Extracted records

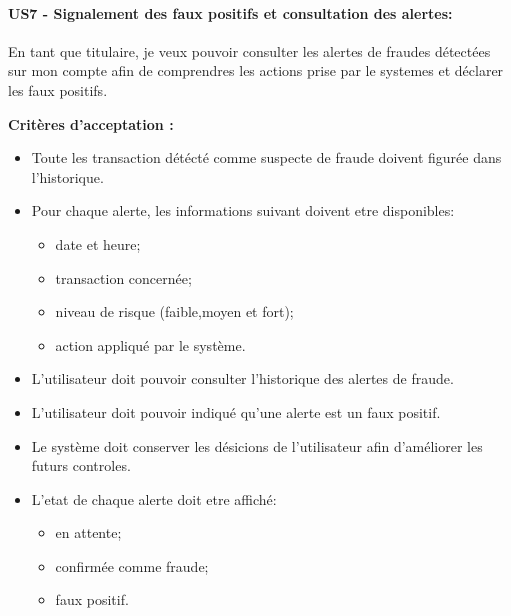 \hypertarget{us7---signalement-des-faux-positifs-et-consultation-des-alertes}{%
\paragraph{US7 - Signalement des faux positifs et consultation des
alertes:}\label{us7---signalement-des-faux-positifs-et-consultation-des-alertes}}

En tant que titulaire, je veux pouvoir consulter les alertes de fraudes
détectées sur mon compte afin de comprendres les actions prise par le
systemes et déclarer les faux positifs.

\textbf{Critères d'acceptation :}

\begin{itemize}
\tightlist
\item
  Toute les transaction détécté comme suspecte de fraude doivent figurée
  dans l'historique.
\item
  Pour chaque alerte, les informations suivant doivent etre disponibles:

  \begin{itemize}
  \tightlist
  \item
    date et heure;
  \item
    transaction concernée;
  \item
    niveau de risque (faible,moyen et fort);
  \item
    action appliqué par le système.
  \end{itemize}
\item
  L'utilisateur doit pouvoir consulter l'historique des alertes de
  fraude.
\item
  L'utilisateur doit pouvoir indiqué qu'une alerte est un faux positif.
\item
  Le système doit conserver les désicions de l'utilisateur afin
  d'améliorer les futurs controles.
\item
  L'etat de chaque alerte doit etre affiché:

  \begin{itemize}
  \tightlist
  \item
    en attente;
  \item
    confirmée comme fraude;
  \item
    faux positif.
  \end{itemize}
\end{itemize}
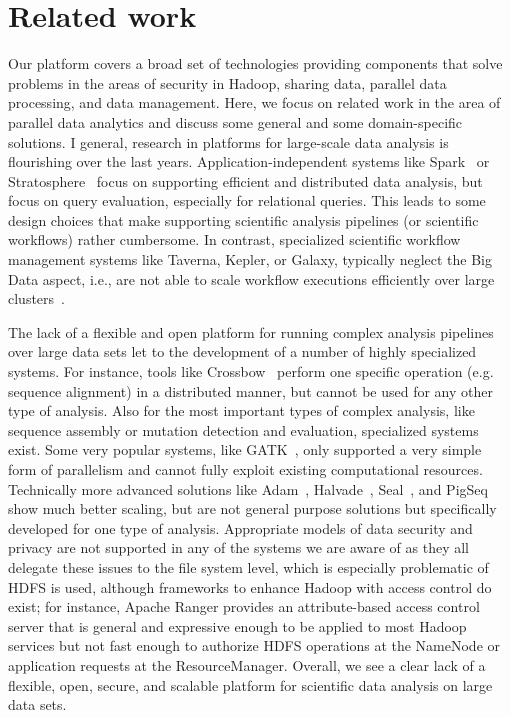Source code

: \section{Related work}

Our platform covers a broad set of technologies providing components that solve problems in the areas of security in Hadoop, sharing data, parallel data processing, and data management. Here, we focus on related work in the area of parallel data analytics and discuss some general and some domain-specific solutions. I general, research in platforms for large-scale data analysis is flourishing over the last years. Application-independent systems like Spark~\cite{Zaharia2010} or Stratosphere~\cite{Alexandrov2014} focus on supporting efficient and distributed data analysis, but focus on query evaluation, especially for relational queries. This leads to some design choices that make supporting scientific analysis pipelines (or scientific workflows) rather cumbersome. %
In contrast, specialized scientific workflow management systems like Taverna, Kepler, or Galaxy, typically neglect the Big Data aspect, i.e., are not able to scale workflow executions efficiently over large clusters~\cite{Bux2013}. 

The lack of a flexible and open platform for running complex analysis pipelines over large data sets let to the development of a number of highly specialized systems. For instance, tools like Crossbow~\cite{Langmead2009b} perform one specific operation (e.g. sequence alignment) in a distributed manner, but cannot be used for any other type of analysis. Also for the most important types of complex analysis, like sequence assembly or mutation detection and evaluation, specialized systems exist. Some very popular systems, like GATK~\cite{McKenna2010}, only supported a very simple form of parallelism and cannot fully exploit existing computational resources. Technically more advanced solutions like Adam~\cite{adam15}, Halvade~\cite{halvade15}, Seal~\cite{seal11}, and PigSeq~\cite{seqpig14} show much better scaling, but are not general purpose solutions but specifically developed for one type of analysis. Appropriate models of data security and privacy are not supported in any of the systems we are aware of as they all delegate these issues to the file system level, which is especially problematic of HDFS is used, although frameworks to enhance Hadoop with access control do exist; for instance, Apache Ranger provides an attribute-based access control server that is general and expressive enough to be applied to most Hadoop services but not fast enough to authorize HDFS operations at the NameNode or application requests at the ResourceManager. Overall, we see a clear lack of a flexible, open, secure, and scalable platform for scientific data analysis on large data sets.
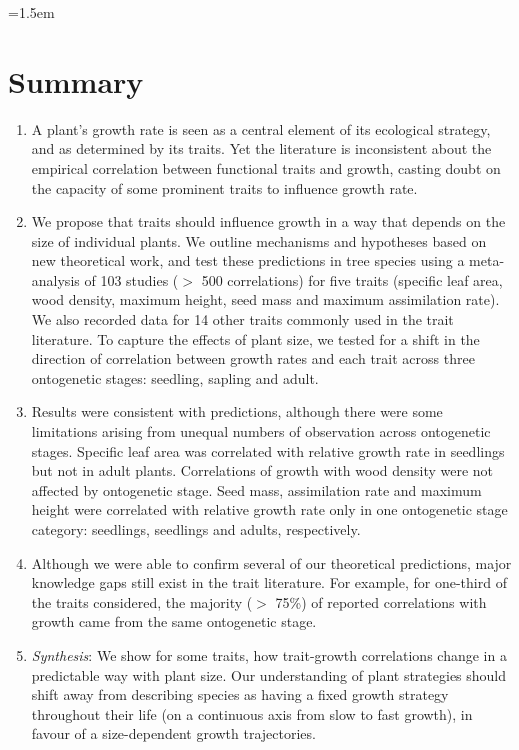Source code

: \documentclass[a4paper,11pt]{article}
\date{}
\begin{document}
\mstitlepage
\noindent
\parindent=1.5em
\addtolength{\parskip}{.3em}
\doublespacing
\linenumbers
\section{Summary}\label{abstract}
\begin{enumerate}
\def\labelenumi{\arabic{enumi}.}
\itemsep1pt\parskip0pt
\item A plant's growth rate is seen as a central element of its ecological strategy, and as determined by its traits. Yet the literature is inconsistent about the empirical correlation between functional traits and growth, casting doubt on the capacity of some prominent traits to influence growth rate.

\item We propose that traits should influence growth in a way that depends on the size of individual plants. We outline mechanisms and hypotheses based on new theoretical work, and test these predictions in tree species using a meta-analysis of 103 studies ($>$ 500 correlations) for five traits (specific leaf area, wood density, maximum height, seed mass and maximum assimilation rate). We also recorded data for 14 other traits commonly used in the trait literature. To capture the effects of plant size, we tested for a shift in the direction of correlation between growth rates and each trait across three ontogenetic stages: seedling, sapling and adult.

\item Results were consistent with predictions, although there were some limitations arising from unequal numbers of observation across ontogenetic stages. Specific leaf area was correlated with relative growth rate in seedlings but not in adult plants. Correlations of growth with wood density were not affected by ontogenetic stage. Seed mass, assimilation rate and maximum height were correlated with relative growth rate only in one ontogenetic stage category: seedlings, seedlings and adults, respectively.

\item Although we were able to confirm several of our theoretical predictions, major knowledge gaps still exist in the trait literature. For example, for one-third of the traits considered, the majority ($>$ 75\%) of reported correlations with growth came from the same ontogenetic stage.

\item {\it Synthesis}: We show for some traits, how trait-growth correlations change in a predictable way with plant size. Our understanding of plant strategies should shift away from describing species as having a fixed growth strategy throughout their life (on a continuous axis from slow to fast growth), in favour of a size-dependent growth trajectories.
\end{enumerate}
\end{document}
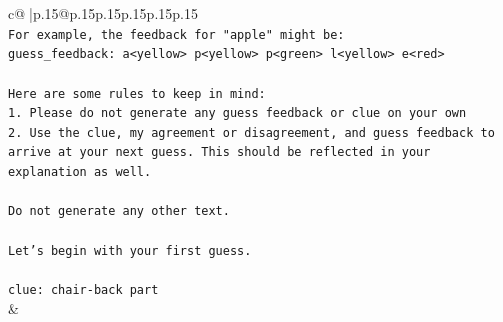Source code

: \documentclass{article}
\begin{document}
{\begin{supertabular}{c@{$\;$}|p{.15\linewidth}@{}p{.15\linewidth}p{.15\linewidth}p{.15\linewidth}p{.15\linewidth}p{.15\linewidth}}
{{{\\ 
\texttt{For example, the feedback for "apple" might be:} \\
\texttt{guess\_feedback: a<yellow> p<yellow> p<green> l<yellow> e<red>} \\
\\ 
\texttt{Here are some rules to keep in mind:} \\
\texttt{1. Please do not generate any guess feedback or clue on your own} \\
\texttt{2. Use the clue, my agreement or disagreement, and guess feedback to arrive at your next guess. This should be reflected in your explanation as well.} \\
\\ 
\texttt{Do not generate any other text.} \\
\\ 
\texttt{Let's begin with your first guess.} \\
\\ 
\texttt{clue: chair{-}back part} \\
            }
        }
    }
    & \\ \\


\end{supertabular}}
\end{document}
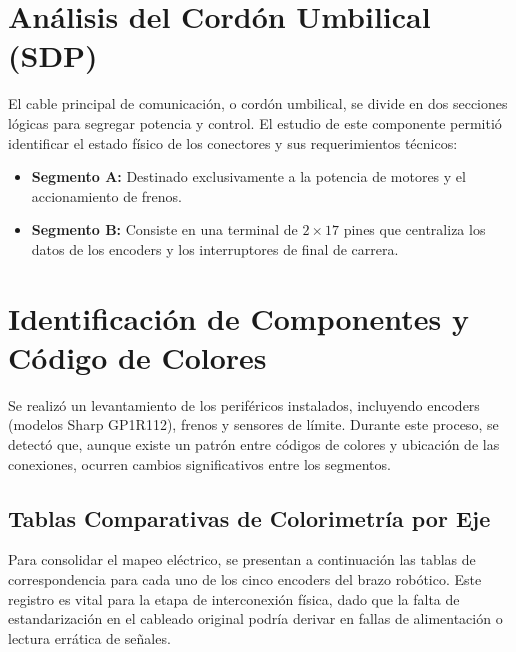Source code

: \section{Análisis del Cordón Umbilical (SDP)}
El cable principal de comunicación, o cordón umbilical, se divide en dos secciones lógicas para segregar potencia y control. El estudio de este componente permitió identificar el estado físico de los conectores y sus requerimientos técnicos:

\begin{itemize}
	\item \textbf{Segmento A:} Destinado exclusivamente a la potencia de motores y el accionamiento de frenos.
	\item \textbf{Segmento B:} Consiste en una terminal de $2 \times 17$ pines que centraliza los datos de los encoders y los interruptores de final de carrera.
\end{itemize}

\section{Identificación de Componentes y Código de Colores}
Se realizó un levantamiento de los periféricos instalados, incluyendo encoders (modelos Sharp GP1R112), frenos y sensores de límite. Durante este proceso, se detectó que, aunque existe un patrón entre códigos de colores y ubicación de las conexiones, ocurren cambios significativos entre los segmentos.

\subsection{Tablas Comparativas de Colorimetría por Eje}

Para consolidar el mapeo eléctrico, se presentan a continuación las tablas de correspondencia para cada uno de los cinco encoders del brazo robótico. Este registro es vital para la etapa de interconexión física, dado que la falta de estandarización en el cableado original podría derivar en fallas de alimentación o lectura errática de señales.


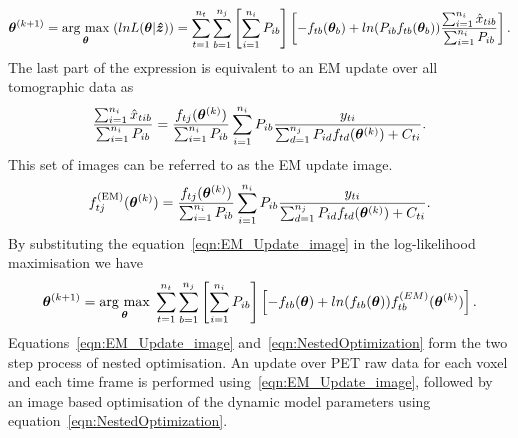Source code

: \begin{equation}
\bm{\theta}^{(k+1)} = \underset{\bm{\theta}}{\operatorname{arg}\,\operatorname{max}}\;(lnL(\bm{\theta}|\bm{\hat{z}})) = 
\sum_{t=1}^{n_t} \sum_{b=1}^{n_j} \left[ \sum_{i=1}^{n_i}  P_{ib} \right]
\left[ -f_{tb}(\bm\theta_b) + 
ln(P_{ib} f_{tb}(\bm\theta_b)) 
\frac{\sum_{i=1}^{n_i} \hat{x}_{tib} }
{ \sum_{i=1}^{n_i}  P_{ib} }
\right] \\ .
\end{equation}
The last part of the expression is equivalent to an EM update over all tomographic data as 
\begin{equation}
\frac{\sum_{i=1}^{n_i} \hat{x}_{tib} }
{\sum_{i=1}^{n_i}  P_{ib}}  =
\frac{f_{tj}(\bm\theta^{(k)})}{\sum_{i=1}^{n_i}  P_{ib}}
\sum_{i=1}^{n_i} P_{ib}
\frac{y_{ti}}
{\sum_{d=1}^{n_j} P_{id} f_{td}(\bm\theta^{(k)}) + C_{ti}}\\.
\end{equation}
This set of images can be referred to as the EM update image.
\begin{equation}
f_{tj}^{(\textrm{EM})}(\bm{\theta}^{(k)}) = 
\frac{f_{tj}(\bm\theta^{(k)})}{\sum_{i=1}^{n_i}  P_{ib}}
\sum_{i=1}^{n_i} P_{ib}
\frac{y_{ti}}
{\sum_{d=1}^{n_j} P_{id} f_{td}(\bm\theta^{(k)}) + C_{ti}}\\.
\label{eqn:EM_Update_image}
\end{equation}
By substituting the equation~\ref{eqn:EM_Update_image} in the log-likelihood maximisation we have
\begin{equation}
\bm{\theta}^{(k+1)} = 
\underset{\bm{\theta}}{\operatorname{arg}\,\operatorname{max}}\;
\sum_{t=1}^{n_t} \sum_{b=1}^{n_j} \left[ \sum_{i=1}^{n_i}  P_{ib} \right]
\left[ -f_{tb}(\bm\theta) + 
ln( f_{tb}(\bm\theta)) 
f_{tb}^{(EM)}(\bm{\theta}^{(k)})
\right] \\ .
\label{eqn:NestedOptimization}
\end{equation}
Equations~\ref{eqn:EM_Update_image} and~\ref{eqn:NestedOptimization} form the two step process of nested optimisation. An update over PET raw data for each voxel and each time frame is performed using~\ref{eqn:EM_Update_image}, followed by an image based optimisation of the dynamic model parameters using equation~\ref{eqn:NestedOptimization}. 
%
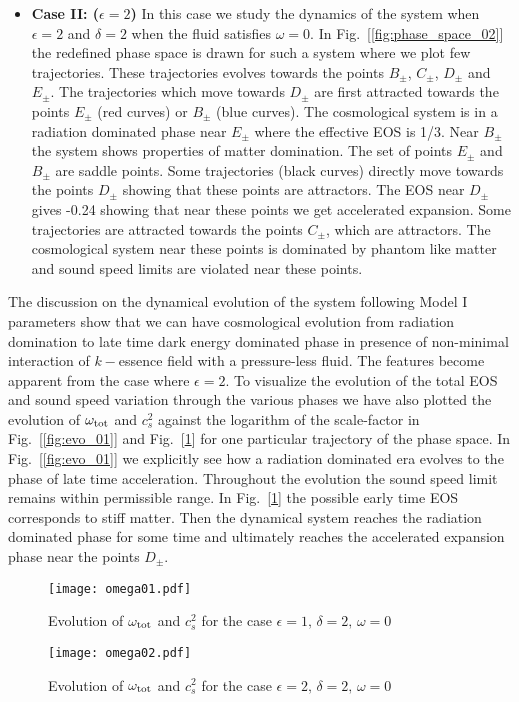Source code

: \documentclass[a4paper,12pt]{article}
\begin{document}
\begin{itemize}
\item {\textbf{Case II: ($\epsilon = 2 $) }}\;  In this case we study the dynamics of the system when $\epsilon = 2$ and $\delta =2$ when the fluid satisfies $\omega =0$. In Fig.~[\ref{fig:phase_space_02}] the redefined phase space is drawn for such a system where we plot few trajectories.  These trajectories evolves towards the points $B_{\pm}$, $C_{\pm}$, $D_{\pm}$ and $E_\pm$.
The trajectories which move towards $D_{\pm}$ are first attracted towards the points $E_{\pm}$ (red curves) or $B_\pm$ (blue curves). The cosmological system is in a radiation dominated phase near $E_\pm$ where the effective EOS is 1/3.
Near $B_\pm$ the system shows properties of matter domination. The set of points $E_\pm$ and $B_\pm$ are saddle points. Some trajectories (black curves) directly move towards the points $D_\pm$ showing that these points are attractors. The EOS near $D_\pm$ gives -0.24 showing that near these points we get accelerated expansion. Some trajectories are attracted towards the points $C_\pm$, which are attractors. The cosmological system near these points is dominated by phantom like matter and sound speed limits are violated near these points.
\end{itemize}  
The discussion on the dynamical evolution of the system following Model I parameters show that we can have cosmological evolution from radiation domination to late time dark energy dominated phase in presence of non-minimal interaction of $k-$essence field with a pressure-less fluid. The features become apparent from  
the case where $\epsilon =2$. To visualize the evolution of the total EOS and sound speed variation through the various phases we have also plotted the evolution of $\omega_{\rm tot}$ and $c_{s}^2$ against the logarithm of the
scale-factor in Fig.~[\ref{fig:evo_01}]  and Fig.~[\ref{fig:evo_02}] for one particular trajectory of the phase space. In Fig.~[\ref{fig:evo_01}] we explicitly see how a radiation dominated era evolves to the phase of late time acceleration. Throughout the evolution the sound speed limit remains within permissible range. In Fig.~[\ref{fig:evo_02}] the possible early time EOS corresponds to stiff matter. Then the dynamical system reaches the radiation dominated phase for some time and ultimately reaches the accelerated expansion phase  near the points $D_{\pm}$.
\begin{figure}[t!]
\begin{minipage}[b]{0.5\linewidth}
\centering
\texttt{[image: omega01.pdf]}
\caption{Evolution of $\omega_{\rm tot}$ and $c_s^2$ for the case $\epsilon = 1,\, \delta =2,\, \omega = 0$} 
\label{fig:evo_01}
\end{minipage}
\hspace{0.2cm}
\begin{minipage}[b]{0.5\linewidth}
\centering
\texttt{[image: omega02.pdf]}
\caption{Evolution of $\omega_{\rm tot}$ and $c_s^2$ for the case $\epsilon = 2,\, \delta =2,\, \omega = 0$}
\label{fig:evo_02}
\end{minipage}
\end{figure}
\end{document}

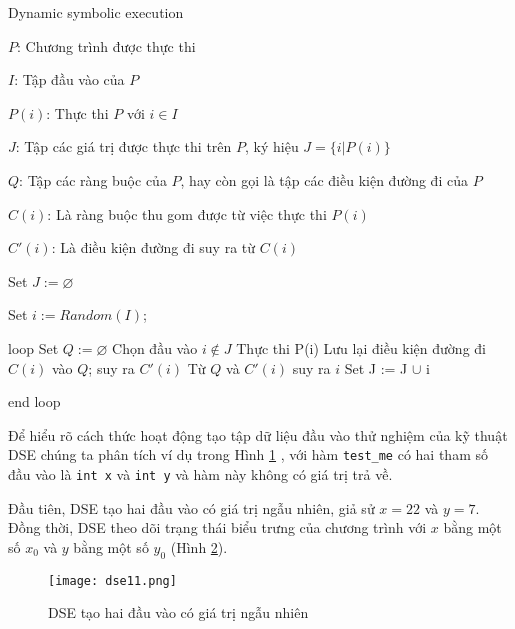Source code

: \begin{algorithm}
	\caption{Dynamic symbolic execution}
	\label{alg:DSE}
	\begin{algorithmic}
		\item $ P $: Chương trình được thực thi		
		\item $ I $: Tập đầu vào của $ P $		
		\item $ P(i)$: Thực thi $ P $ với $ i \in I  $
		\item $ J $: Tập các giá trị được thực thi trên $ P $, ký hiệu $ J = \{i | P(i)\} $
		\item $ Q $: Tập các ràng buộc của $ P $, hay còn gọi là tập các điều kiện đường đi của $ P $
		\item $ C(i) $: Là ràng buộc thu gom được từ việc thực thi $ P(i)$
		\item $ C'(i) $: Là điều kiện đường đi suy ra từ $ C(i) $
        \item Set $J:= \varnothing $
        \item Set $i:= Random(I) $; 
        \item loop 
        	\subitem Set $ Q:= \varnothing $
        	\subitem Chọn đầu vào $ i \notin J $
          	\subitem Thực thi P(i) 
          	\subitem Lưu lại điều kiện đường đi $ C(i) $ vào $ Q $; suy ra $ C'(i)$ 
	        \subitem Từ $ Q $ và $ C'(i) $ suy ra $ i $
          	\subitem Set J := J $\cup $ i
        \item end loop
	\end{algorithmic}
\end{algorithm}

Để hiểu rõ cách thức hoạt động tạo tập dữ liệu đầu vào thử nghiệm của kỹ thuật DSE chúng ta phân tích ví dụ trong Hình \ref{lst:vddse} \cite{DSE}, với hàm \texttt{test\_me} có hai tham số đầu vào là \texttt{int x} và \texttt{int y} và hàm này không có giá trị trả về.

\begin{figure}[H]
	\centering
	\label{lst:vddse}
		
\end{figure}	

Đầu tiên, DSE tạo hai đầu vào có giá trị ngẫu nhiên, giả sử $x = 22$ và $y = 7$. Đồng thời, DSE theo dõi trạng thái biểu trưng của chương trình với $ x $ bằng một số $x_{0}$ và $ y $ bằng một số $y_{0}$ (Hình \ref{fig:dse11}).

\begin{figure}[H]	
	\begin{center}
		\texttt{[image: dse11.png]}
	\end{center}
	\caption{DSE tạo hai đầu vào có giá trị ngẫu nhiên}
	\label{fig:dse11}	
\end{figure}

→ Task to carry out: Filter the records above down to the lines containing "accelerated".

→ Solution for this task:
Near $B_\pm$ the system shows properties of matter domination. The set of points $E_\pm$ and $B_\pm$ are saddle points. Some trajectories (black curves) directly move towards the points $D_\pm$ showing that these points are attractors. The EOS near $D_\pm$ gives -0.24 showing that near these points we get accelerated expansion. Some trajectories are attracted towards the points $C_\pm$, which are attractors. The cosmological system near these points is dominated by phantom like matter and sound speed limits are violated near these points.
scale-factor in Fig.~[\ref{fig:evo_01}]  and Fig.~[\ref{fig:evo_02}] for one particular trajectory of the phase space. In Fig.~[\ref{fig:evo_01}] we explicitly see how a radiation dominated era evolves to the phase of late time acceleration. Throughout the evolution the sound speed limit remains within permissible range. In Fig.~[\ref{fig:evo_02}] the possible early time EOS corresponds to stiff matter. Then the dynamical system reaches the radiation dominated phase for some time and ultimately reaches the accelerated expansion phase  near the points $D_{\pm}$.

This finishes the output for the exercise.